No other known work by Rembrandt brings his family together so completely. The suggestion, impossible to confirm but entirely plausible given the circumstances, is that this ambitious, technically demanding painting may have been made in part as a gift to his parents: a demonstration that their considerable investment in his training had been repaid in full.
A Crowd Scene Of Remarkable Ambition
To stand before Let The Little Children Come Unto Me is to encounter a young artist testing the very limits of what he can achieve, and largely succeeding. Graham-Dixon captures the sensory experience with characteristic vividness: “The painting is crowded, it’s perhaps one of the first great Rembrandt crowd scenes, and boy could he do a crowd scene. You have the sense that people are spilling into this picture, it’s almost as crowded as a tube train.”

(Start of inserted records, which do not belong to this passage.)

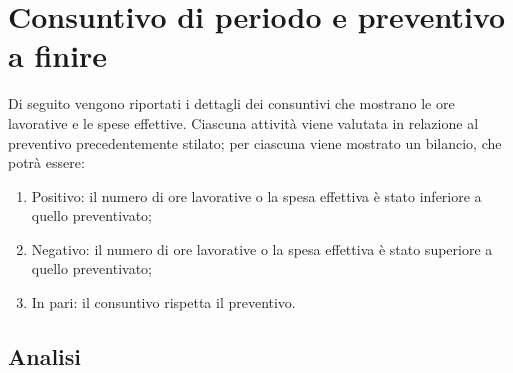 \clearpage
\section{Consuntivo di periodo e preventivo a finire}
Di seguito vengono riportati i dettagli dei consuntivi che mostrano le ore lavorative e le spese effettive.
Ciascuna attività viene valutata in relazione al preventivo precedentemente stilato; per ciascuna viene mostrato un bilancio, che potrà essere:
\begin{enumerate}
	\item Positivo: il numero di ore lavorative o la spesa effettiva è stato inferiore a quello preventivato;
	\item Negativo: il numero di ore lavorative o la spesa effettiva è stato superiore a quello preventivato;
	\item In pari: il consuntivo rispetta il preventivo.
\end{enumerate}
\subsection{Analisi}

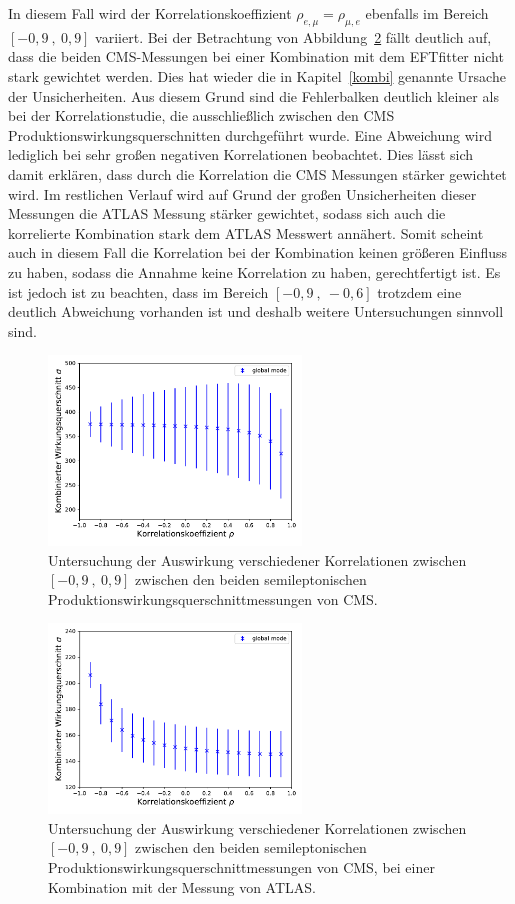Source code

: In diesem Fall wird der Korrelationskoeffizient $\rho_{e, \mu}= \rho_{\mu, e}$ ebenfalls im Bereich $[-0,9~,~0,9]$ variiert. Bei der Betrachtung von Abbildung~\ref{fig:corrca} fällt deutlich auf, dass die beiden CMS-Messungen bei einer Kombination mit dem EFTfitter nicht stark gewichtet werden. Dies hat wieder die in Kapitel~\ref{kombi} genannte Ursache der Unsicherheiten. Aus diesem Grund sind die Fehlerbalken deutlich kleiner als bei der Korrelationstudie, die ausschließlich zwischen den CMS Produktionswirkungsquerschnitten durchgeführt wurde. Eine Abweichung wird lediglich bei sehr großen negativen Korrelationen beobachtet.
Dies lässt sich damit erklären, dass durch die Korrelation die CMS Messungen stärker gewichtet wird. Im restlichen Verlauf wird auf Grund der großen Unsicherheiten dieser Messungen die ATLAS Messung stärker gewichtet, sodass sich auch die korrelierte Kombination stark dem ATLAS Messwert annähert. Somit scheint auch in diesem Fall die Korrelation bei der Kombination keinen größeren Einfluss zu haben, sodass die Annahme keine Korrelation zu haben, gerechtfertigt ist. Es ist jedoch ist zu beachten, dass im Bereich $[-0,9~,~-0,6]$ trotzdem eine deutlich Abweichung vorhanden ist und deshalb weitere Untersuchungen sinnvoll sind.\\
\begin{figure}
  \centering
  \includegraphics[width=0.6\textwidth]{Plots/corr_CMS.pdf}
  \caption{Untersuchung der Auswirkung verschiedener Korrelationen zwischen $[-0,9~,~0,9]$ zwischen den beiden semileptonischen Produktionswirkungsquerschnittmessungen von CMS.}
  \label{fig:corrcms}
\end{figure}
\begin{figure}
  \centering
  \includegraphics[width=0.6\textwidth]{Plots/fcorr_cms.pdf}
  \caption{Untersuchung der Auswirkung verschiedener Korrelationen zwischen $[-0,9~,~0,9]$ zwischen den beiden semileptonischen Produktionswirkungsquerschnittmessungen von CMS, bei einer Kombination mit der Messung von ATLAS.}
  \label{fig:corrca}
\end{figure}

The figures press in upon one another, their expressions and gestures rendered with the kind of individualising attention that would become the hallmark of Rembrandt’s mature work. There are old men and infants, mothers and bystanders, the devout and the curious. The architectural backdrop, arches, columns, the suggestion of a grand interior opening onto sky, is worked with considerable sophistication for an artist barely in his twenties. And despite the unfinished passages in the foreground, the overall effect is one of remarkable compositional control: a painter who already understands how to organise complexity, how to lead the eye, how to charge a scene with emotional weight.
Provenance, Scholarship, And Attribution
The painting’s history, like that of many Old Master works, is not without its gaps. It may well be the work recorded in two seventeenth-century Dutch collections: the first possibly that of Floris Soop, whose inventory of 3 May 1657 records a painting matching its subject; and subsequently, perhaps, in the collection of Wilhelmus Scriverius, who sold twenty-four paintings at auction on 8 August 1663, including two large works by Rembrandt. While no definitive link can be drawn, the plausibility is strengthened considerably by the fact that no other painting by Rembrandt of this subject, in any size or format, is known to exist.

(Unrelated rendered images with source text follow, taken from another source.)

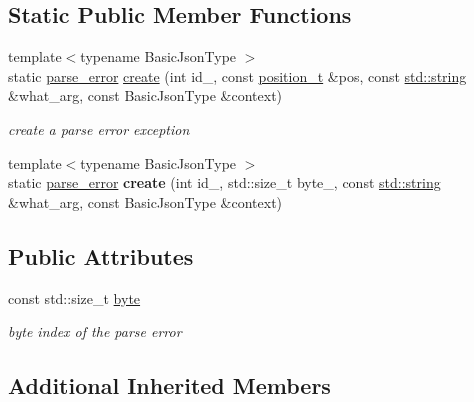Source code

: \subsection*{Static Public Member Functions}
\begin{DoxyCompactItemize}
\item 
{\footnotesize template$<$typename Basic\+Json\+Type $>$ }\\static \hyperlink{classnlohmann_1_1detail_1_1parse__error}{parse\+\_\+error} \hyperlink{classnlohmann_1_1detail_1_1parse__error_ae77bd584cb9101140790219af7fec1ce}{create} (int id\+\_\+, const \hyperlink{structnlohmann_1_1detail_1_1position__t}{position\+\_\+t} \&pos, const \hyperlink{namespacenlohmann_1_1detail_a1ed8fc6239da25abcaf681d30ace4985ab45cffe084dd3d20d928bee85e7b0f21}{std\+::string} \&what\+\_\+arg, const Basic\+Json\+Type \&context)
\begin{DoxyCompactList}\small\item\em create a parse error exception \end{DoxyCompactList}\item 
\mbox{\label{classnlohmann_1_1detail_1_1parse__error_a90fbaaeeb00838e65b8d04885017ef0c}} 
{\footnotesize template$<$typename Basic\+Json\+Type $>$ }\\static \hyperlink{classnlohmann_1_1detail_1_1parse__error}{parse\+\_\+error} {\bfseries create} (int id\+\_\+, std\+::size\+\_\+t byte\+\_\+, const \hyperlink{namespacenlohmann_1_1detail_a1ed8fc6239da25abcaf681d30ace4985ab45cffe084dd3d20d928bee85e7b0f21}{std\+::string} \&what\+\_\+arg, const Basic\+Json\+Type \&context)
\end{DoxyCompactItemize}
\subsection*{Public Attributes}
\begin{DoxyCompactItemize}
\item 
const std\+::size\+\_\+t \hyperlink{classnlohmann_1_1detail_1_1parse__error_a9505aaa1ca943be927eec7cc579592ff}{byte}
\begin{DoxyCompactList}\small\item\em byte index of the parse error \end{DoxyCompactList}\end{DoxyCompactItemize}
\subsection*{Additional Inherited Members}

The work was subsequently held in a private collection in West Berlin from the mid-twentieth century, before its sale in Cologne in 2014 brought it back into scholarly view.
Since that re-emergence, Let The Little Children Come Unto Me has attracted serious and sustained academic attention. It was exhibited in both Leiden and Oxford in 2020, at which point it had been partially cleaned. The exhibition catalogue records the verbal opinions of two of the most distinguished Rembrandt scholars of our time: Ernst van de Wetering, who examined it in 2017, and Christopher Brown, who did so in 2018, both of whom declared it an autograph work by the master’s own hand. Subsequent conservation has only strengthened that attribution, revealing a paint surface entirely consistent with Rembrandt’s known technique and working method.

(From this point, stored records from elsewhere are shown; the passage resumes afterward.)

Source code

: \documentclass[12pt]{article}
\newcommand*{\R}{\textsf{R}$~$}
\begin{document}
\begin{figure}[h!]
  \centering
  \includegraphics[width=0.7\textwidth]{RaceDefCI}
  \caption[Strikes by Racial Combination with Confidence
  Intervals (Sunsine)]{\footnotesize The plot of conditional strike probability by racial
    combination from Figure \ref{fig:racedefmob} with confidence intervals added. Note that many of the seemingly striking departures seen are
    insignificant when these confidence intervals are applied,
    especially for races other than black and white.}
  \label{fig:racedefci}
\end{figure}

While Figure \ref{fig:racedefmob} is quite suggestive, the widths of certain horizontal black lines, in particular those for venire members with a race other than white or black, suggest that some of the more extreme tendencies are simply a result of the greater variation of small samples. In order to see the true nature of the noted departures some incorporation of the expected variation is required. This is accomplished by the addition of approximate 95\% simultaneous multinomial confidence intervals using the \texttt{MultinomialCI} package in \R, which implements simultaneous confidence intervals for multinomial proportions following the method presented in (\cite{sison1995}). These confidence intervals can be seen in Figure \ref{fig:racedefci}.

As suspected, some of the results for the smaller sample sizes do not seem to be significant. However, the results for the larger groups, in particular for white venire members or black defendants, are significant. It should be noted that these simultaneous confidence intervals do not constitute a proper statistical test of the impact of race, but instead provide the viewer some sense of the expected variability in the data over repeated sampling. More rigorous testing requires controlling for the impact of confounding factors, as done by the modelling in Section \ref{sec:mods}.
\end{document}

A Rare Opportunity For The Discerning Collector
For collectors of Old Master paintings, and indeed for anyone who cares about the history of Western art, the opportunity to acquire Let The Little Children Come Unto Me arrives perhaps once in a lifetime. The painting ranks among the most significant early works by Rembrandt remaining in private hands, a work that illuminates his technique, his humanity, his politics, and his most intimate personal world, all at the very moment his extraordinary career was beginning to take shape. It joins a remarkable season for major works at auction, including the Wellington portrait by Sir Thomas Lawrence estimated at £8-12 million, confirming London’s position as the world’s pre-eminent stage for historically significant art.
The painting will be on public display at Sotheby’s London from 27 June 2026, ahead of the sale on 1 July 2026. The estimate is £8-12 million.